Their car has just broken down and he takes it to the auto repair shop. There is some elaborate jokey business with a mysteriously animated spare part, but the car can’t be fixed and he calls the children’s rich grandfather (Tom Hanks) far away in somewhere that looks like California to come and collect them.
But it seems Asteroid City was their destination all along – or was it? – and they stay for the annual Stargazers and Space Cadets camp held inside the giant asteroid crater which is the town’s only tourist attraction. There is a fenced-off entrance lane to the crater. Like the half-built ramp, this appears to be a useless construction as all around is vacant space.
Grandpa arrives, and so does a famous actress (Scarlett Johanssen) and her daughter. There is some teenage love interest between the daughter and the teenage son, and some possibly flirtatious interaction between the actress and the father, but it’s hard to tell because the dialogue is so surreal.

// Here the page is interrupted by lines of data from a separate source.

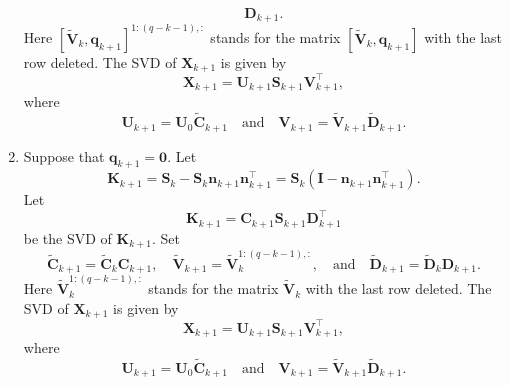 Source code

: \documentclass[11pt,a4paper]{article}
\theoremstyle{mybreak}
\numberwithin{dummy}{section}
\theoremstyle{plain}
\theoremstyle{plain}
\theoremstyle{plain}
\theoremstyle{plain}
\theoremstyle{MyNonumberplain}
\DeclareMathOperator*{\diag}{diag}
\newcommand{\0}{\M{0}}
\newcommand{\M}[1]{\mathbf{#1}}
\newcommand{\Mt}[1]{\tilde{\M{#1}}}
\newcommand{\T}{\top}
\newcommand{\ve}[1]{\mathbf{#1}}
\begin{document}
\begin{enumerate}[font=\upshape,label=(\roman*),wide,align=right]
\begin{displaymath}
    \M{D}_{k+1}.
  \end{displaymath}
  Here $[\Mt{V}_k, \ve{q}_{k+1}]^{1:(q - k - 1),:}$ stands for the matrix $[\Mt{V}_k, \ve{q}_{k+1}]$ with the last row deleted.  The SVD of $\M{X}_{k+1}$ is given by
  \begin{displaymath}
    \M{X}_{k+1} = \M{U}_{k+1} \M{S}_{k+1}\M{V}_{k+1}^\T,
  \end{displaymath}
  where
  \begin{displaymath}
    \M{U}_{k+1} = \M{U}_0 \Mt{C}_{k+1}
    \quad
    \text{and}
    \quad
    \M{V}_{k+1} = \Mt{V}_{k+1} \Mt{D}_{k+1}.
  \end{displaymath}
\item Suppose that $\ve{q}_{k+1} =\0$. Let
  \begin{displaymath}
    \M{K}_{k+1}
    = \M{S}_k - \M{S}_k \ve{n}_{k+1} \ve{n}_{k+1}^\T
    = \M{S}_k \left( \M{I} - \ve{n}_{k+1} \ve{n}_{k+1}^\T \right).
  \end{displaymath}
  Let
  \begin{displaymath}
    \M{K}_{k+1} = \M{C}_{k+1} \M{S}_{k+1}  \M{D}_{k+1}^\T
  \end{displaymath}
  be the SVD of $\M{K}_{k+1}$.  Set
  \begin{displaymath}
    \Mt{C}_{k+1} = \Mt{C}_k \M{C}_{k+1},
    \quad
    \Mt{V}_{k+1}
    =
    \Mt{V}_k^{1:(q-k-1),:},
    \quad
    \text{and}
    \quad
    \Mt{D}_{k+1}
    = \Mt{D}_k \M{D}_{k+1}.
  \end{displaymath}
  Here $\Mt{V}_k^{1:(q - k - 1),:}$ stands for the matrix $\Mt{V}_k$ with the last row deleted.  The SVD of $\M{X}_{k+1}$ is given by
  \begin{displaymath}
    \M{X}_{k+1} = \M{U}_{k+1} \M{S}_{k+1}\M{V}_{k+1}^\T,
  \end{displaymath}
  where
  \begin{displaymath}
    \M{U}_{k+1} = \M{U}_0 \Mt{C}_{k+1}
    \quad
    \text{and}
    \quad
    \M{V}_{k+1} = \Mt{V}_{k+1} \Mt{D}_{k+1}.
  \end{displaymath}

\end{enumerate}

\end{document}
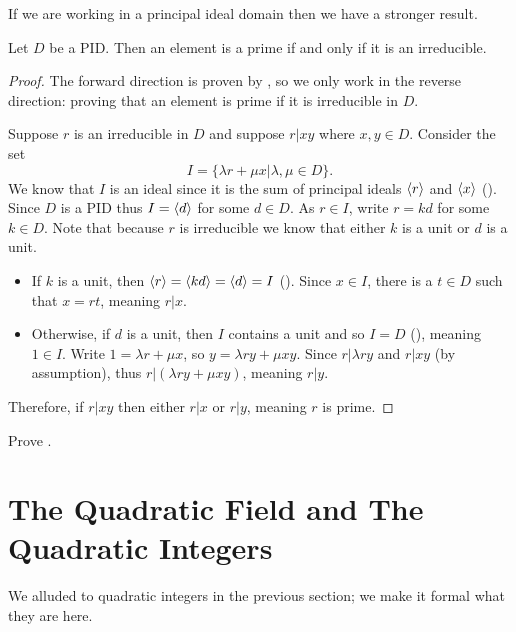 If we are working in a principal ideal domain then we have a stronger result.
\begin{theorem}\label{thrm-in-PID-prime-iff-irreducible}
    Let $D$ be a PID. Then an element is a prime if and only if it is an irreducible.
\end{theorem}
\begin{proof}
    The forward direction is proven by , so we only work in the reverse direction: proving that an element is prime if it is irreducible in $D$.

    Suppose $r$ is an irreducible in $D$ and suppose $r \vert xy$ where $x, y \in D$. Consider the set
    \[
        I = \{\lambda r + \mu x \vert \lambda, \mu \in D\}.
    \]
    We know that $I$ is an ideal since it is the sum of principal ideals $\left\langle r\right\rangle$ and $\left\langle x\right\rangle$ (). Since $D$ is a PID thus $I = \left\langle d\right\rangle$ for some $d \in D$. As $r \in I$, write $r = kd$ for some $k \in D$. Note that because $r$ is irreducible we know that either $k$ is a unit or $d$ is a unit.
    \begin{itemize}
        \item If $k$ is a unit, then $\left\langle r\right\rangle = \left\langle kd\right\rangle = \left\langle d\right\rangle = I$ (). Since $x \in I$, there is a $t \in D$ such that $x = rt$, meaning $r \vert x$.
        \item Otherwise, if $d$ is a unit, then $I$ contains a unit and so $I = D$ (), meaning $1 \in I$. Write $1 = \lambda r + \mu x$, so $y = \lambda ry + \mu xy$. Since $r \vert \lambda ry$ and $r \vert xy$ (by assumption), thus $r \vert (\lambda ry + \mu xy)$, meaning $r \vert y$.
    \end{itemize}
    Therefore, if $r \vert xy$ then either $r \vert x$ or $r \vert y$, meaning $r$ is prime.
\end{proof}
\begin{exercise}\label{exercise-associates-of-irreducible-is-irreducible}
    Prove .
\end{exercise}

\section{The Quadratic Field and The Quadratic Integers}
We alluded to quadratic integers in the previous section; we make it formal what they are here.

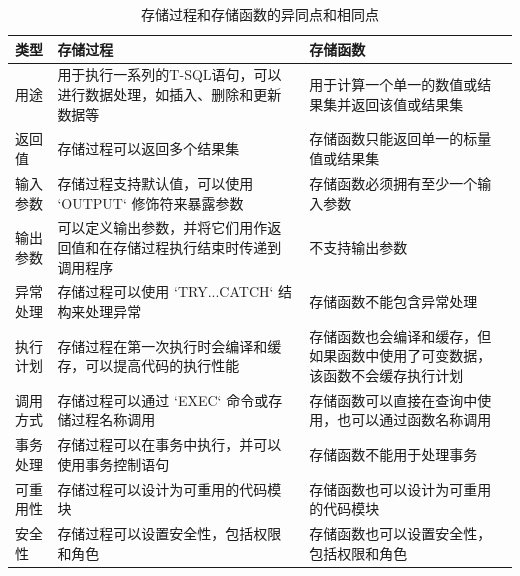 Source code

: \documentclass[a4paper,twoside]{article}
\begin{document}
\begin{spacing}{1.2}
\begin{enumerate}
\begin{table}[!ht]
  \centering
  \caption{存储过程和存储函数的异同点和相同点}
  \renewcommand{\arraystretch}{1.5}
  \begin{tabularx}{\linewidth}{@{}|X|X|X|@{}}
    \hline
    类型 & 存储过程 & 存储函数 \\
    \hline
    用途 & 用于执行一系列的T-SQL语句，可以进行数据处理，如插入、删除和更新数据等 &
      用于计算一个单一的数值或结果集并返回该值或结果集 \\\hline
    返回值 & 存储过程可以返回多个结果集 & 存储函数只能返回单一的标量值或结果集 \\\hline
    输入参数 & 存储过程支持默认值，可以使用 `OUTPUT` 修饰符来暴露参数 &
      存储函数必须拥有至少一个输入参数 \\\hline
    输出参数 & 可以定义输出参数，并将它们用作返回值和在存储过程执行结束时传递到调用程序 & 
      不支持输出参数 \\\hline
    异常处理 & 存储过程可以使用 `TRY...CATCH` 结构来处理异常 &
      存储函数不能包含异常处理 \\\hline
    执行计划 & 存储过程在第一次执行时会编译和缓存，可以提高代码的执行性能 &
      存储函数也会编译和缓存，但如果函数中使用了可变数据，该函数不会缓存执行计划 \\\hline
    调用方式 & 存储过程可以通过 `EXEC` 命令或存储过程名称调用 &
      存储函数可以直接在查询中使用，也可以通过函数名称调用 \\\hline
    事务处理 & 存储过程可以在事务中执行，并可以使用事务控制语句 & 存储函数不能用于处理事务 \\\hline
    可重用性 & 存储过程可以设计为可重用的代码模块 & 存储函数也可以设计为可重用的代码模块 \\\hline
    安全性 & 存储过程可以设置安全性，包括权限和角色 & 存储函数也可以设置安全性，包括权限和角色 \\
    \hline
  \end{tabularx}
  \label{tab:storedprocedurefunctioncompare}
\end{table}


\end{enumerate}
\end{spacing}
\end{document}
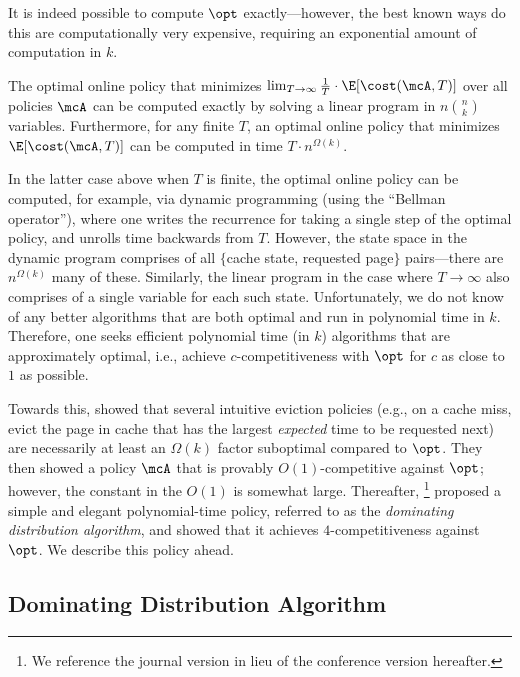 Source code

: It is indeed possible to compute $\opt$ exactly---however, the best known ways do this are computationally very expensive, requiring an exponential amount of computation in $k$.

\begin{theorem}
    \label{thm:opt-computation}
    The optimal online policy that minimizes $\lim_{T \to \infty}\frac{1}{T}\cdot\E[\cost(\mcA, T)]$ over all policies $\mcA$ can be computed exactly by solving a linear program in $n\binom{n}{k}$ variables. Furthermore, for any finite $T$, an optimal online policy that minimizes $\E[\cost(\mcA, T)]$ can be computed in time $T \cdot n^{\Omega(k)}$. %
\end{theorem}

In the latter case above when $T$ is finite, the optimal online policy can be computed, for example, via dynamic programming (using the ``Bellman operator''), where one writes the recurrence for taking a single step of the optimal policy, and unrolls time backwards from $T$. However, the state space in the dynamic program comprises of all $\{$cache state, requested page$\}$ pairs---there are $n^{\Omega(k)}$ many of these. Similarly, the linear program in the case where $T \to \infty$ also comprises of a single variable for each such state. Unfortunately, we do not know of any better algorithms that are both optimal and run in polynomial time in $k$. Therefore, one seeks efficient polynomial time (in $k$) algorithms that are approximately optimal, i.e., achieve $c$-competitiveness with $\opt$ for $c$ as close to $1$ as possible.

Towards this, \cite{karlin1992markov} showed that several intuitive eviction policies (e.g., on a cache miss, evict the page in cache that has the largest \textit{expected} time to be requested next) are necessarily at least an $\Omega(k)$ factor suboptimal compared to $\opt$. They then showed a policy $\mcA$ that is provably $O(1)$-competitive against $\opt$; however, the constant in the $O(1)$ is somewhat large. Thereafter, \cite{lund1999paging}\footnote{We reference the journal version \citep{lund1999paging} in lieu of the conference version \citep{lund1994ip} hereafter.} proposed a simple and elegant polynomial-time policy, referred to as the \textit{dominating distribution algorithm}, and showed that it achieves $4$-competitiveness against $\opt$. We describe this policy ahead.

\subsection{Dominating Distribution Algorithm}
\label{sec:dominating-distribution}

And asteroid rock remnant is still in the middle of the crater. An alien comes in a spacecraft to steal it. The alien is an animated stick figure with eyes and doesn’t speak, so God knows how Jeff Goldblum gets a credit for the role. The army are there, running the show and making speeches. There might be some satire going on here about 50s-style American military paranoia. Or maybe not.
The narrative from time to time moves from the saturated colour of Asteroid City to the noirish world of the writer and the narrator, and towards the end to the ‘normal’ world of actors rehearsing the play in the grimy theatre district of a big city.
Asteroid City breaks the third wall, the fourth wall – every wall that’s ever been thought up by human showfolk to enable comprehension and clarity. It breaks down the barriers of performance and drowns the lot in an incoherent soup of stylish surrealism and quirkiness for its own sake.
Maybe it’s just me, but I couldn’t figure out what the hell it was all about. But the soundtrack was good.